**SOURCE RECORDS**:
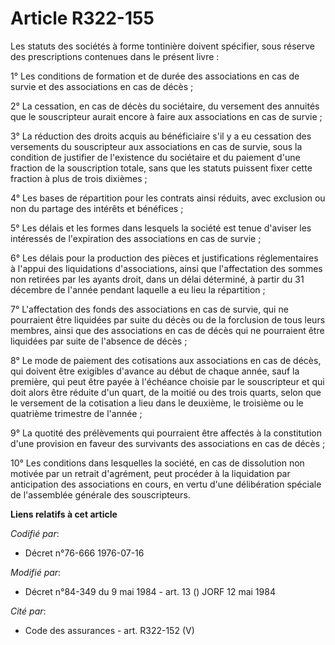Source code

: # Article R322-155

Les statuts des sociétés à forme tontinière doivent spécifier, sous réserve des prescriptions contenues dans le présent
livre :

1° Les conditions de formation et de durée des associations en cas de survie et des associations en cas de décès ;

2° La cessation, en cas de décès du sociétaire, du versement des annuités que le souscripteur aurait encore à faire aux
associations en cas de survie ;

3° La réduction des droits acquis au bénéficiaire s'il y a eu cessation des versements du souscripteur aux associations en
cas de survie, sous la condition de justifier de l'existence du sociétaire et du paiement d'une fraction de la souscription
totale, sans que les statuts puissent fixer cette fraction à plus de trois dixièmes ;

4° Les bases de répartition pour les contrats ainsi réduits, avec exclusion ou non du partage des intérêts et bénéfices ;

5° Les délais et les formes dans lesquels la société est tenue d'aviser les intéressés de l'expiration des associations en
cas de survie ;

6° Les délais pour la production des pièces et justifications réglementaires à l'appui des liquidations d'associations, ainsi
que l'affectation des sommes non retirées par les ayants droit, dans un délai déterminé, à partir du 31 décembre de l'année
pendant laquelle a eu lieu la répartition ;

7° L'affectation des fonds des associations en cas de survie, qui ne pourraient être liquidées par suite du décès ou de la
forclusion de tous leurs membres, ainsi que des associations en cas de décès qui ne pourraient être liquidées par suite de
l'absence de décès ;

8° Le mode de paiement des cotisations aux associations en cas de décès, qui doivent être exigibles d'avance au début de
chaque année, sauf la première, qui peut être payée à l'échéance choisie par le souscripteur et qui doit alors être réduite
d'un quart, de la moitié ou des trois quarts, selon que le versement de la cotisation a lieu dans le deuxième, le troisième
ou le quatrième trimestre de l'année ;

9° La quotité des prélèvements qui pourraient être affectés à la constitution d'une provision en faveur des survivants des
associations en cas de décès ;

10° Les conditions dans lesquelles la société, en cas de dissolution non motivée par un retrait d'agrément, peut procéder à
la liquidation par anticipation des associations en cours, en vertu d'une délibération spéciale de l'assemblée générale des
souscripteurs.

**Liens relatifs à cet article**

_Codifié par_:

  - Décret n°76-666 1976-07-16

_Modifié par_:

  - Décret n°84-349 du 9 mai 1984 - art. 13 () JORF 12 mai 1984

_Cité par_:

  - Code des assurances - art. R322-152 (V)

**ASSIGNMENT**:
Only the lines above starting at the one containing "pendant laquelle a eu lieu la répartition ;" and ending at the one containing "8° Le mode de", both included, are to be returned, exactly as they read.

**TASK RESULT**:
pendant laquelle a eu lieu la répartition ;

7° L'affectation des fonds des associations en cas de survie, qui ne pourraient être liquidées par suite du décès ou de la
forclusion de tous leurs membres, ainsi que des associations en cas de décès qui ne pourraient être liquidées par suite de
l'absence de décès ;

8° Le mode de paiement des cotisations aux associations en cas de décès, qui doivent être exigibles d'avance au début de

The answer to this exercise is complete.